Police on Wednesday forced dissenting clergy out of hundreds of churches returning control on them to mainstream Orthodox leaders and triggering protests by human right groups and opposition parties.

In several places police scuffled with dissident priests and briefly arrested two of them in one Sofia Church.

The dissenters have been occupying more that 200 churches, monasteries and chapels since their 1992 split from the Holy Synod of Orthodox leader Patriarch Maxim, whom they have accused of ties to the former Communist regime. Maxim, who has been heading the church since 1971, has dismissed the allegations and calls to quit invoking a rule, under which patriarchs serve for life.

He has recently asked prosecutors to restore him rights over property held by the dissenters saying they were illegally making money from it. He has cited a 2002 law that declared his Synod the only owner of the Bulgarian Orthodox Church property.

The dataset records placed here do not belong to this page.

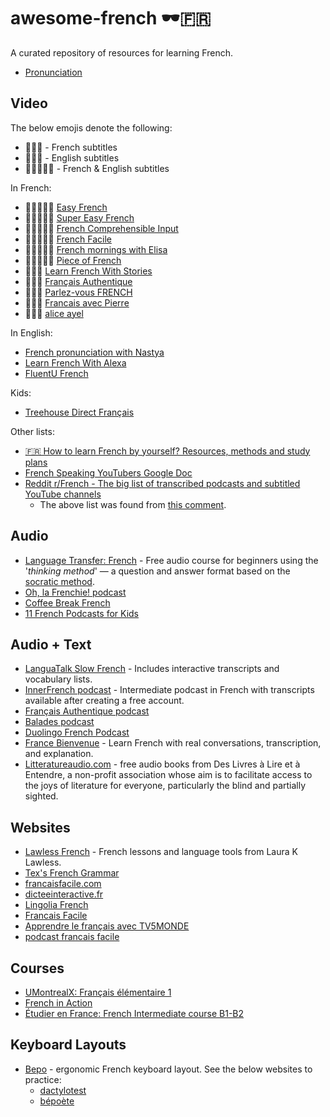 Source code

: # awesome-french 🕶️🇫🇷

A curated repository of resources for learning French.

* [Pronunciation](./pronunciation.md)

## Video

The below emojis denote the following:

* 💬🇫🇷 - French subtitles
* 💬🇬🇧 - English subtitles
* 💬🇫🇷🇬🇧 - French & English subtitles

In French:

* 💬🇫🇷🇬🇧 [Easy French](https://www.youtube.com/@easyfrench)
* 💬🇫🇷🇬🇧 [Super Easy French](https://www.youtube.com/playlist?list=PLA5UIoabheFMChKPAUUNNEOd7BobVJVoQ)
* 💬🇫🇷🇬🇧 [French Comprehensible Input](https://www.youtube.com/@FrenchComprehensibleInput)
* 💬🇫🇷🇬🇧 [French Facile](https://www.youtube.com/@FrenchFacile12)
* 💬🇫🇷🇬🇧 [French mornings with Elisa](https://www.youtube.com/@FrenchmorningswithElisa)
* 💬🇫🇷🇬🇧 [Piece of French](https://www.youtube.com/@pieceoffrench)
* 💬🇫🇷 [Learn French With Stories](https://www.youtube.com/@Maintenant_ou_jamais)
* 💬🇫🇷 [Français Authentique](https://www.youtube.com/@francaisauthentique)
* 💬🇫🇷 [Parlez-vous FRENCH](https://www.youtube.com/@parlezvousfrench)
* 💬🇫🇷 [Francais avec Pierre](https://www.youtube.com/@francaisavecpierre)
* 💬🇫🇷 [alice ayel](https://www.youtube.com/@aliceayel)

In English:
* [French pronunciation with Nastya](https://www.youtube.com/@french.pronunciation)
* [Learn French With Alexa](https://www.youtube.com/@learnfrenchwithalexa)
* [FluentU French](https://www.youtube.com/@fluentufrench)

Kids:

* [Treehouse Direct Français](https://www.youtube.com/channel/UCsi-_xGuc5S9Efh0D1jjvwA)

Other lists:

* [🇫🇷 How to learn French by yourself? Resources, methods and study plans](https://www.youtube.com/watch?v=wOgaV7UDx8E)
* [French Speaking YouTubers Google Doc](https://docs.google.com/document/d/1Wlp7ZJKD-AjDLQi3EyZ_bkBZ6GKYOqqZhmTtFtD2PTQ/edit?usp=sharing)
* [Reddit r/French - The big list of transcribed podcasts and subtitled YouTube channels](https://www.reddit.com/r/French/comments/fk3624/the_big_list_of_transcribed_podcasts_and/?rdt=34361)
   * The above list was found from [this comment](https://www.reddit.com/r/French/comments/10fnxb5/comment/j4xwxaz/?utm_source=share&utm_medium=mweb3x&utm_name=mweb3xcss&utm_term=1&utm_content=share_button).


## Audio

* [Language Transfer: French](https://www.languagetransfer.org/french) - Free audio course for beginners using the '*thinking method*' — a question and answer format based on the [socratic method](https://en.wikipedia.org/wiki/Socratic_method).
* [Oh, la Frenchie! podcast](https://podcasters.spotify.com/pod/show/oh-la-frenchie)
* [Coffee Break French](https://coffeebreaklanguages.com/category/coffee-break-french/)
* [11 French Podcasts for Kids](https://efba.us/blog/11-french-podcasts-for-kids/)

## Audio + Text
* [LanguaTalk Slow French](https://languatalk.com/blog/podcast/french) - Includes interactive transcripts and vocabulary lists.
* [InnerFrench podcast](https://innerfrench.com/podcast/) - Intermediate podcast in French with transcripts available after creating a free account.
* [Français Authentique podcast](https://www.francaisauthentique.com/podcasts/)
* [Balades podcast](https://www.dropbox.com/sh/2hmza3ye9rwmtln/AAArk-R7FnCuuVzjwoqm6kn1a?dl=0)
* [Duolingo French Podcast](https://podcast.duolingo.com/french)
* [France Bienvenue](https://francebienvenue1.fr/) - Learn French with real conversations, transcription, and explanation.
* [Litteratureaudio.com](https://www.litteratureaudio.com/) - free audio books from Des Livres à Lire et à Entendre, a non-profit association whose aim is to facilitate access to the joys of literature for everyone, particularly the blind and partially sighted.

## Websites

* [Lawless French](https://www.lawlessfrench.com/) - French lessons and language tools from Laura K Lawless.
* [Tex's French Grammar](https://www.laits.utexas.edu/tex/index.html)
* [francaisfacile.com](https://www.francaisfacile.com/)
* [dicteeinteractive.fr](https://www.dicteeinteractive.fr/)
* [Lingolia French](https://francais.lingolia.com/en/)
* [Francais Facile](https://francaisfacile.rfi.fr/fr/)
* [Apprendre le français avec TV5MONDE](https://apprendre.tv5monde.com/fr)
* [podcast francais facile](https://www.podcastfrancaisfacile.com/)

## Courses

* [UMontrealX: Français élémentaire 1](https://www.edx.org/learn/language/universite-de-montreal-francais-elementaire-1)
* [French in Action](https://www.learner.org/series/french-in-action/)
* [Étudier en France: French Intermediate course B1-B2](https://www.coursera.org/learn/etudier-en-france)

## Keyboard Layouts

* [Bepo](https://bepo.fr/) - ergonomic French keyboard layout. See the below websites to practice:
   * [dactylotest](http://dactylotest.free.fr/)
   * [bépoète](https://xn--bpote-6rae.fr/)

But Krasimir Kanev, head of the Bulgarian Helsinki Committee, a human rights group, blasted the law for “allowing the church be run like a political party.”

“The one who wins majority takes everything _ the property and the souls of the faithful,” he said.

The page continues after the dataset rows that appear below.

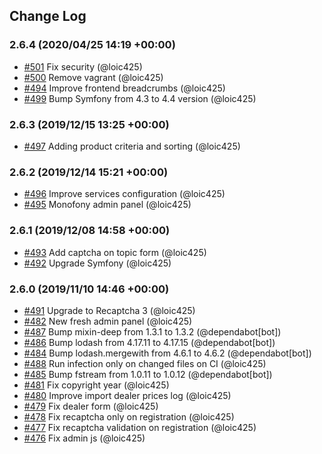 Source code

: ## Change Log

### 2.6.4 (2020/04/25 14:19 +00:00)
- [#501](https://github.com/Jedisjeux/Jedisjeux/pull/501) Fix security (@loic425)
- [#500](https://github.com/Jedisjeux/Jedisjeux/pull/500) Remove vagrant (@loic425)
- [#494](https://github.com/Jedisjeux/Jedisjeux/pull/494) Improve frontend breadcrumbs (@loic425)
- [#499](https://github.com/Jedisjeux/Jedisjeux/pull/499) Bump Symfony from 4.3 to 4.4 version (@loic425)

### 2.6.3 (2019/12/15 13:25 +00:00)
- [#497](https://github.com/Jedisjeux/Jedisjeux/pull/497) Adding product criteria and sorting (@loic425)

### 2.6.2 (2019/12/14 15:21 +00:00)
- [#496](https://github.com/Jedisjeux/Jedisjeux/pull/496) Improve services configuration (@loic425)
- [#495](https://github.com/Jedisjeux/Jedisjeux/pull/495) Monofony admin panel (@loic425)

### 2.6.1 (2019/12/08 14:58 +00:00)
- [#493](https://github.com/Jedisjeux/Jedisjeux/pull/493) Add captcha on topic form (@loic425)
- [#492](https://github.com/Jedisjeux/Jedisjeux/pull/492) Upgrade Symfony (@loic425)

### 2.6.0 (2019/11/10 14:46 +00:00)
- [#491](https://github.com/Jedisjeux/Jedisjeux/pull/491) Upgrade to Recaptcha 3 (@loic425)
- [#482](https://github.com/Jedisjeux/Jedisjeux/pull/482) New fresh admin panel (@loic425)
- [#487](https://github.com/Jedisjeux/Jedisjeux/pull/487) Bump mixin-deep from 1.3.1 to 1.3.2 (@dependabot[bot])
- [#486](https://github.com/Jedisjeux/Jedisjeux/pull/486) Bump lodash from 4.17.11 to 4.17.15 (@dependabot[bot])
- [#484](https://github.com/Jedisjeux/Jedisjeux/pull/484) Bump lodash.mergewith from 4.6.1 to 4.6.2 (@dependabot[bot])
- [#488](https://github.com/Jedisjeux/Jedisjeux/pull/488) Run infection only on changed files on CI (@loic425)
- [#485](https://github.com/Jedisjeux/Jedisjeux/pull/485) Bump fstream from 1.0.11 to 1.0.12 (@dependabot[bot])
- [#481](https://github.com/Jedisjeux/Jedisjeux/pull/481) Fix copyright year (@loic425)
- [#480](https://github.com/Jedisjeux/Jedisjeux/pull/480) Improve import dealer prices log (@loic425)
- [#479](https://github.com/Jedisjeux/Jedisjeux/pull/479) Fix dealer form (@loic425)
- [#478](https://github.com/Jedisjeux/Jedisjeux/pull/478) Fix recaptcha only on registration (@loic425)
- [#477](https://github.com/Jedisjeux/Jedisjeux/pull/477) Fix recaptcha validation on registration (@loic425)
- [#476](https://github.com/Jedisjeux/Jedisjeux/pull/476) Fix admin js (@loic425)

"As the Holy Synod learned that those who had split from the church had started to sell some of its property, it was our duty to alarm prosecutors,” Maxim’s Metropolitan Natanail said.

“We must assist the petitioner _ the Bulgarian Orthodox Church _ and restore her infringed property rights,” Sofia city prosecutor Boyko Naydenov said. “When there is usurpation we must intervene. The parties may litigate about property later in court.”

“Police acted lawfully on prosecutors’ orders,” an interior ministry spokeswoman told the BNN. “There has been no violence, nobody was arrested.”

But the private bTV channel showed footage of police struggling with a resisting priest and dragging him to a car in front of Sofia’s St. Paraskeva church.

“They can take me out of here only dead,” the priest Kamen Barakov cried. “Let the world see what democracy and what laws we have.”

The bTV said priests had barricaded themselves in several churches across the country and refused to quit. It gave no other details.

The Union of Democratic Forces, an opposition center-right party, said in a statement that police raids had “led to clashes and clergy have been arrested.”

“The brutal actions of the law-enforcement units are not a means to solve disputes in the spiritual community,” the statement said. “Temples are not a place for violence.”